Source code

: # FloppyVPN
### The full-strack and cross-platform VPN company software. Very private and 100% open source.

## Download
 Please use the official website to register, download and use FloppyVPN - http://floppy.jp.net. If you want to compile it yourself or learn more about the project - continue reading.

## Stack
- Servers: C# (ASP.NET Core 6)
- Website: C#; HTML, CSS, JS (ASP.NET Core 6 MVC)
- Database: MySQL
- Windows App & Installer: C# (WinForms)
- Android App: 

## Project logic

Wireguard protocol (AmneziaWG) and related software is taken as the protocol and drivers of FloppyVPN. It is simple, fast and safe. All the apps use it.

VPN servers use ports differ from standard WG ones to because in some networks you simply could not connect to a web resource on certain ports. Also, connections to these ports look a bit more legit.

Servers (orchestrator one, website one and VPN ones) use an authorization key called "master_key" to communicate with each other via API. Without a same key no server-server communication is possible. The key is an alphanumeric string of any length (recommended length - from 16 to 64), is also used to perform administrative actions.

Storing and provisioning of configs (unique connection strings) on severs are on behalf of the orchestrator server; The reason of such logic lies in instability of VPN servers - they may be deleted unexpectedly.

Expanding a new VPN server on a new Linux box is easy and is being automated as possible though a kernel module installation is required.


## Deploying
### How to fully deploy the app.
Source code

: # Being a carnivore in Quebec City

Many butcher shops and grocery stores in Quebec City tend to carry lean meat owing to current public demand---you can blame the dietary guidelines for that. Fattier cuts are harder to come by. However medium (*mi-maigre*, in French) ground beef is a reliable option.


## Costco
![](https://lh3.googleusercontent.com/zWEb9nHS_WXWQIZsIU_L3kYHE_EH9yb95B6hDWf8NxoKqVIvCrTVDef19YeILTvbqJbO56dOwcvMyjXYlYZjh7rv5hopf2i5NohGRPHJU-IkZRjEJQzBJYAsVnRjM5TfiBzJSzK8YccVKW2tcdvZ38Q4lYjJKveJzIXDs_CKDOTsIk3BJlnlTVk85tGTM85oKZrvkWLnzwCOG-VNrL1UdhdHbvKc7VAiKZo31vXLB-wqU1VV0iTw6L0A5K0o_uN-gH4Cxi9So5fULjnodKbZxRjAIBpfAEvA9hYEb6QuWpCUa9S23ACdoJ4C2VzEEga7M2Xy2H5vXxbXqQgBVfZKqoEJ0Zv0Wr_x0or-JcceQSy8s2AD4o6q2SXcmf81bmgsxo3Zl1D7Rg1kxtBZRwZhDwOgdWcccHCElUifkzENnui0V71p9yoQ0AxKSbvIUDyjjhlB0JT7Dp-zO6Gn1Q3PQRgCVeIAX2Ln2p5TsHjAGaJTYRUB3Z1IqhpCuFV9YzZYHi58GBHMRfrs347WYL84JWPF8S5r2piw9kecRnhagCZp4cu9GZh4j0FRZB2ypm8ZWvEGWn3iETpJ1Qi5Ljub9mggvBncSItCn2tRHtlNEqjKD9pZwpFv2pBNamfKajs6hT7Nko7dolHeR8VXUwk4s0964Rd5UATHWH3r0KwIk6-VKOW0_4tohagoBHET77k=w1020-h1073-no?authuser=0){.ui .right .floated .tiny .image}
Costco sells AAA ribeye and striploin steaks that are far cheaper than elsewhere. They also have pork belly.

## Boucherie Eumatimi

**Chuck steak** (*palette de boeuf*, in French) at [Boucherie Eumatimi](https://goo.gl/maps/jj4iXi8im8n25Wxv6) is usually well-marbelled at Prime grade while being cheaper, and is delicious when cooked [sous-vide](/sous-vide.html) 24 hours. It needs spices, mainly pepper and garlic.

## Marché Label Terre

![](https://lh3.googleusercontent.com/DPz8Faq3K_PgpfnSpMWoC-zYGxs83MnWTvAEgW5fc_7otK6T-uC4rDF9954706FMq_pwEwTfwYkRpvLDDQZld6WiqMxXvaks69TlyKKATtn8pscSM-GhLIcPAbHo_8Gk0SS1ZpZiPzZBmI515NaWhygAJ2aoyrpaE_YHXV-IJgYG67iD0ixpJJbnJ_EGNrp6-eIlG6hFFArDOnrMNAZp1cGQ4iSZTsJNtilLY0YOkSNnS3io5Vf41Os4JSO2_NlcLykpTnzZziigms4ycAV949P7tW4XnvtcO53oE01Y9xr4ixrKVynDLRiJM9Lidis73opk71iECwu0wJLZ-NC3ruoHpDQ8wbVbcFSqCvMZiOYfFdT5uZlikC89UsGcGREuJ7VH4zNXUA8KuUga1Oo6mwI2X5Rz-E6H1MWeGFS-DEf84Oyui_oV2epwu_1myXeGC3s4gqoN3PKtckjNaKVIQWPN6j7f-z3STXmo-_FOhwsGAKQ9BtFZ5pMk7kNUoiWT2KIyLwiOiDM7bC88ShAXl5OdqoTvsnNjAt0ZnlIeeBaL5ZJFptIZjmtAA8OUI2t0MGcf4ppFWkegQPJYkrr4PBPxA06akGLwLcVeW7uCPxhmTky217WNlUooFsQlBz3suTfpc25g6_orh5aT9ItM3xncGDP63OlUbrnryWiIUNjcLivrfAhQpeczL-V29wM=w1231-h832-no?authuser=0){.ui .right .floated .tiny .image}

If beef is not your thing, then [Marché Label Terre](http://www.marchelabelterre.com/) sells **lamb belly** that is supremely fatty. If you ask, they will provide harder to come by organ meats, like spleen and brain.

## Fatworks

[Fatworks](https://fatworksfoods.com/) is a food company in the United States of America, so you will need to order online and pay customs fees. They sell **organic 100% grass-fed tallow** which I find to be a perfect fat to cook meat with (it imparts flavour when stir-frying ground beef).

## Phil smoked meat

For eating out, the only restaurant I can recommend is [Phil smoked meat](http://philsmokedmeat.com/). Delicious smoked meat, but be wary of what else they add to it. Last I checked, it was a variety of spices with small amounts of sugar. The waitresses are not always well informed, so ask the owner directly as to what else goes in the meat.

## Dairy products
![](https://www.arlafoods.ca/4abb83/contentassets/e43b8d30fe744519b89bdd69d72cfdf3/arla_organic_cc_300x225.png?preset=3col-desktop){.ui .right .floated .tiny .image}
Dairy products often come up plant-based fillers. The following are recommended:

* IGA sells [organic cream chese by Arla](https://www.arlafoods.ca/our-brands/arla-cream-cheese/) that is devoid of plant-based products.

• _Task statement_: A word-for-word transcription of the data above is required.

• _Problem solution_:
Source code

: # FloppyVPN
### The full-strack and cross-platform VPN company software. Very private and 100% open source.

## Download
 Please use the official website to register, download and use FloppyVPN - http://floppy.jp.net. If you want to compile it yourself or learn more about the project - continue reading.

## Stack
- Servers: C# (ASP.NET Core 6)
- Website: C#; HTML, CSS, JS (ASP.NET Core 6 MVC)
- Database: MySQL
- Windows App & Installer: C# (WinForms)
- Android App: 

## Project logic

Wireguard protocol (AmneziaWG) and related software is taken as the protocol and drivers of FloppyVPN. It is simple, fast and safe. All the apps use it.

VPN servers use ports differ from standard WG ones to because in some networks you simply could not connect to a web resource on certain ports. Also, connections to these ports look a bit more legit.

Servers (orchestrator one, website one and VPN ones) use an authorization key called "master_key" to communicate with each other via API. Without a same key no server-server communication is possible. The key is an alphanumeric string of any length (recommended length - from 16 to 64), is also used to perform administrative actions.

Storing and provisioning of configs (unique connection strings) on severs are on behalf of the orchestrator server; The reason of such logic lies in instability of VPN servers - they may be deleted unexpectedly.

Expanding a new VPN server on a new Linux box is easy and is being automated as possible though a kernel module installation is required.


## Deploying
### How to fully deploy the app.
Source code

: # Being a carnivore in Quebec City

Many butcher shops and grocery stores in Quebec City tend to carry lean meat owing to current public demand---you can blame the dietary guidelines for that. Fattier cuts are harder to come by. However medium (*mi-maigre*, in French) ground beef is a reliable option.


## Costco
![](https://lh3.googleusercontent.com/zWEb9nHS_WXWQIZsIU_L3kYHE_EH9yb95B6hDWf8NxoKqVIvCrTVDef19YeILTvbqJbO56dOwcvMyjXYlYZjh7rv5hopf2i5NohGRPHJU-IkZRjEJQzBJYAsVnRjM5TfiBzJSzK8YccVKW2tcdvZ38Q4lYjJKveJzIXDs_CKDOTsIk3BJlnlTVk85tGTM85oKZrvkWLnzwCOG-VNrL1UdhdHbvKc7VAiKZo31vXLB-wqU1VV0iTw6L0A5K0o_uN-gH4Cxi9So5fULjnodKbZxRjAIBpfAEvA9hYEb6QuWpCUa9S23ACdoJ4C2VzEEga7M2Xy2H5vXxbXqQgBVfZKqoEJ0Zv0Wr_x0or-JcceQSy8s2AD4o6q2SXcmf81bmgsxo3Zl1D7Rg1kxtBZRwZhDwOgdWcccHCElUifkzENnui0V71p9yoQ0AxKSbvIUDyjjhlB0JT7Dp-zO6Gn1Q3PQRgCVeIAX2Ln2p5TsHjAGaJTYRUB3Z1IqhpCuFV9YzZYHi58GBHMRfrs347WYL84JWPF8S5r2piw9kecRnhagCZp4cu9GZh4j0FRZB2ypm8ZWvEGWn3iETpJ1Qi5Ljub9mggvBncSItCn2tRHtlNEqjKD9pZwpFv2pBNamfKajs6hT7Nko7dolHeR8VXUwk4s0964Rd5UATHWH3r0KwIk6-VKOW0_4tohagoBHET77k=w1020-h1073-no?authuser=0){.ui .right .floated .tiny .image}
Costco sells AAA ribeye and striploin steaks that are far cheaper than elsewhere. They also have pork belly.

## Boucherie Eumatimi

**Chuck steak** (*palette de boeuf*, in French) at [Boucherie Eumatimi](https://goo.gl/maps/jj4iXi8im8n25Wxv6) is usually well-marbelled at Prime grade while being cheaper, and is delicious when cooked [sous-vide](/sous-vide.html) 24 hours. It needs spices, mainly pepper and garlic.

## Marché Label Terre

![](https://lh3.googleusercontent.com/DPz8Faq3K_PgpfnSpMWoC-zYGxs83MnWTvAEgW5fc_7otK6T-uC4rDF9954706FMq_pwEwTfwYkRpvLDDQZld6WiqMxXvaks69TlyKKATtn8pscSM-GhLIcPAbHo_8Gk0SS1ZpZiPzZBmI515NaWhygAJ2aoyrpaE_YHXV-IJgYG67iD0ixpJJbnJ_EGNrp6-eIlG6hFFArDOnrMNAZp1cGQ4iSZTsJNtilLY0YOkSNnS3io5Vf41Os4JSO2_NlcLykpTnzZziigms4ycAV949P7tW4XnvtcO53oE01Y9xr4ixrKVynDLRiJM9Lidis73opk71iECwu0wJLZ-NC3ruoHpDQ8wbVbcFSqCvMZiOYfFdT5uZlikC89UsGcGREuJ7VH4zNXUA8KuUga1Oo6mwI2X5Rz-E6H1MWeGFS-DEf84Oyui_oV2epwu_1myXeGC3s4gqoN3PKtckjNaKVIQWPN6j7f-z3STXmo-_FOhwsGAKQ9BtFZ5pMk7kNUoiWT2KIyLwiOiDM7bC88ShAXl5OdqoTvsnNjAt0ZnlIeeBaL5ZJFptIZjmtAA8OUI2t0MGcf4ppFWkegQPJYkrr4PBPxA06akGLwLcVeW7uCPxhmTky217WNlUooFsQlBz3suTfpc25g6_orh5aT9ItM3xncGDP63OlUbrnryWiIUNjcLivrfAhQpeczL-V29wM=w1231-h832-no?authuser=0){.ui .right .floated .tiny .image}

If beef is not your thing, then [Marché Label Terre](http://www.marchelabelterre.com/) sells **lamb belly** that is supremely fatty. If you ask, they will provide harder to come by organ meats, like spleen and brain.

## Fatworks

[Fatworks](https://fatworksfoods.com/) is a food company in the United States of America, so you will need to order online and pay customs fees. They sell **organic 100% grass-fed tallow** which I find to be a perfect fat to cook meat with (it imparts flavour when stir-frying ground beef).

## Phil smoked meat

For eating out, the only restaurant I can recommend is [Phil smoked meat](http://philsmokedmeat.com/). Delicious smoked meat, but be wary of what else they add to it. Last I checked, it was a variety of spices with small amounts of sugar. The waitresses are not always well informed, so ask the owner directly as to what else goes in the meat.

## Dairy products
![](https://www.arlafoods.ca/4abb83/contentassets/e43b8d30fe744519b89bdd69d72cfdf3/arla_organic_cc_300x225.png?preset=3col-desktop){.ui .right .floated .tiny .image}
Dairy products often come up plant-based fillers. The following are recommended:

* IGA sells [organic cream chese by Arla](https://www.arlafoods.ca/our-brands/arla-cream-cheese/) that is devoid of plant-based products.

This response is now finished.